Riders such as Ian MacGregor were part of earlier TIAA-CREF and Slipstream structures, illustrating continuity within the program’s development pathway.

In 2007, Slipstream advanced its senior team to the UCI Professional Continental level as Team Slipstream presented by Chipotle, marking a shift toward top-tier international competition. At that time, team management emphasized that the professional squad would “race to win, not learn,” reinforcing the separation between the elite team and its affiliated development programs.
----

=== Continental team era ===
By 2011, the team had achieved UCI Continental status, allowing it to compete internationally.

The team was managed by former professional cyclist Chann McRae, who described it as Garmin’s “feeder” squad. It operated within the Slipstream Sports system led by Jonathan Vaughters. Additional staff included sports directors Nico Mattan and Corey Hart, as well as assistant sports director Elizabeth Seliga.
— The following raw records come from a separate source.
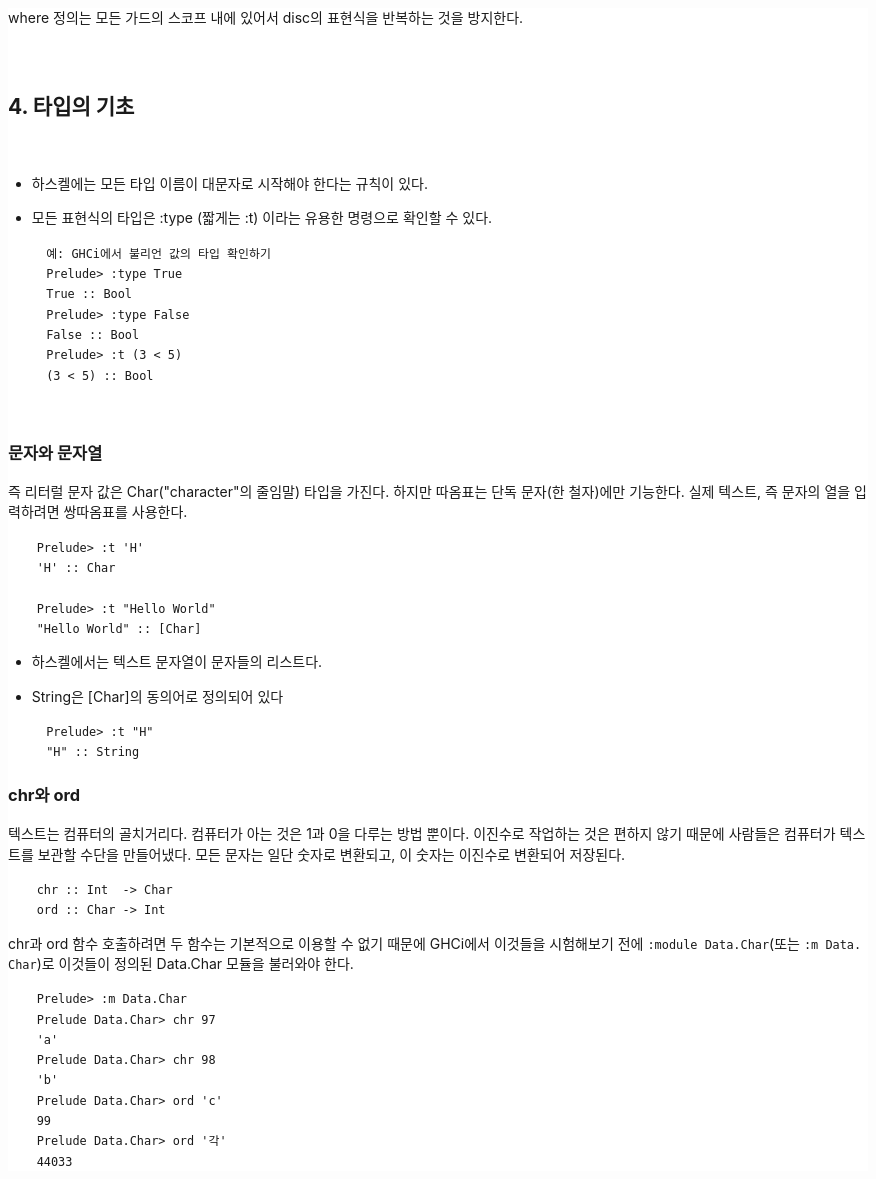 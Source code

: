 where 정의는 모든 가드의 스코프 내에 있어서 disc의 표현식을 반복하는 것을 방지한다.


<br />

## 4. 타입의 기초


<br />

- 하스켈에는 모든 타입 이름이 대문자로 시작해야 한다는 규칙이 있다. 
- 모든 표현식의 타입은 :type (짧게는 :t) 이라는 유용한 명령으로 확인할 수 있다. 

        예: GHCi에서 불리언 값의 타입 확인하기
        Prelude> :type True
        True :: Bool
        Prelude> :type False
        False :: Bool
        Prelude> :t (3 < 5)
        (3 < 5) :: Bool

<br />

### 문자와 문자열

즉 리터럴 문자 값은 Char("character"의 줄임말) 타입을 가진다. 하지만 따옴표는 단독 문자(한 철자)에만 기능한다. 실제 텍스트, 즉 문자의 열을 입력하려면 쌍따옴표를 사용한다.

        Prelude> :t 'H'
        'H' :: Char

        Prelude> :t "Hello World"
        "Hello World" :: [Char]

- 하스켈에서는 텍스트 문자열이 문자들의 리스트다.
- String은 [Char]의 동의어로 정의되어 있다

        Prelude> :t "H"
        "H" :: String



### chr와 ord

텍스트는 컴퓨터의 골치거리다. 컴퓨터가 아는 것은 1과 0을 다루는 방법 뿐이다. 이진수로 작업하는 것은 편하지 않기 때문에 사람들은 컴퓨터가 텍스트를 보관할 수단을 만들어냈다. 모든 문자는 일단 숫자로 변환되고, 이 숫자는 이진수로 변환되어 저장된다. 

        chr :: Int  -> Char 
        ord :: Char -> Int


 chr과 ord 함수 호출하려면 두 함수는 기본적으로 이용할 수 없기 때문에 GHCi에서 이것들을 시험해보기 전에 `:module Data.Char`(또는 `:m Data.Char`)로 이것들이 정의된 Data.Char 모듈을 불러와야 한다.

        Prelude> :m Data.Char
        Prelude Data.Char> chr 97
        'a'
        Prelude Data.Char> chr 98
        'b'
        Prelude Data.Char> ord 'c'
        99
        Prelude Data.Char> ord '각'
        44033
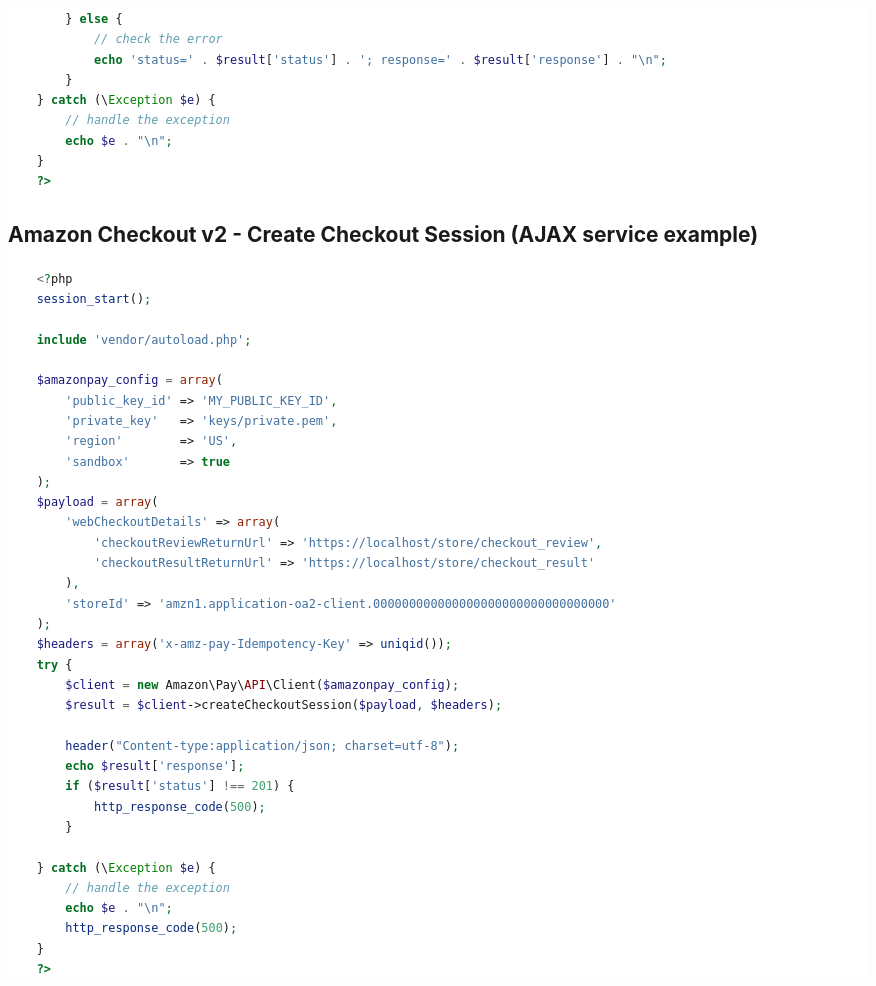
 ```php
        } else {
            // check the error
            echo 'status=' . $result['status'] . '; response=' . $result['response'] . "\n";
        }
    } catch (\Exception $e) {
        // handle the exception
        echo $e . "\n";
    }
    ?>
```

## Amazon Checkout v2 - Create Checkout Session (AJAX service example)

```php
    <?php
    session_start();

    include 'vendor/autoload.php';

    $amazonpay_config = array(
        'public_key_id' => 'MY_PUBLIC_KEY_ID',
        'private_key'   => 'keys/private.pem',
        'region'        => 'US',
        'sandbox'       => true
    );
    $payload = array(
        'webCheckoutDetails' => array(
            'checkoutReviewReturnUrl' => 'https://localhost/store/checkout_review',
            'checkoutResultReturnUrl' => 'https://localhost/store/checkout_result'
        ),
        'storeId' => 'amzn1.application-oa2-client.000000000000000000000000000000000'
    );
    $headers = array('x-amz-pay-Idempotency-Key' => uniqid());
    try {
        $client = new Amazon\Pay\API\Client($amazonpay_config);
        $result = $client->createCheckoutSession($payload, $headers);

        header("Content-type:application/json; charset=utf-8");
        echo $result['response'];
        if ($result['status'] !== 201) {
            http_response_code(500);
        }

    } catch (\Exception $e) {
        // handle the exception
        echo $e . "\n";
        http_response_code(500);
    }
    ?>
```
The team competed internationally across multiple UCI Continental circuits, achieving notable results including stage victories and strong general classification finishes in races such as the Tour de Langkawi and La Tropicale Amissa Bongo. In 2012, the team was ranked among the top 60 cycling teams globally.
----

=== Rider development and progression ===
The team served as a direct pathway to the professional ranks, with multiple riders progressing to Slipstream’s WorldTour squad, then competing as Garmin-Sharp (currently EF Education–EasyPost). Riders including Alex Howes, Lachlan Morton, Jacob Rathe and Raymond Kreder advanced from the development team to the professional level.

Other riders associated with the program included Peter Stetina and Daniel Summerhill, reflecting the team’s role within both international road racing and the broader U.S. cycling development landscape.
----

=== Disbandment ===
At the end of the 2012 season, title sponsor Chipotle Mexican Grill elected not to renew its sponsorship as part of a broader reduction in sports marketing activities. The loss of primary sponsorship led to the dissolution of the team following the 2012 season.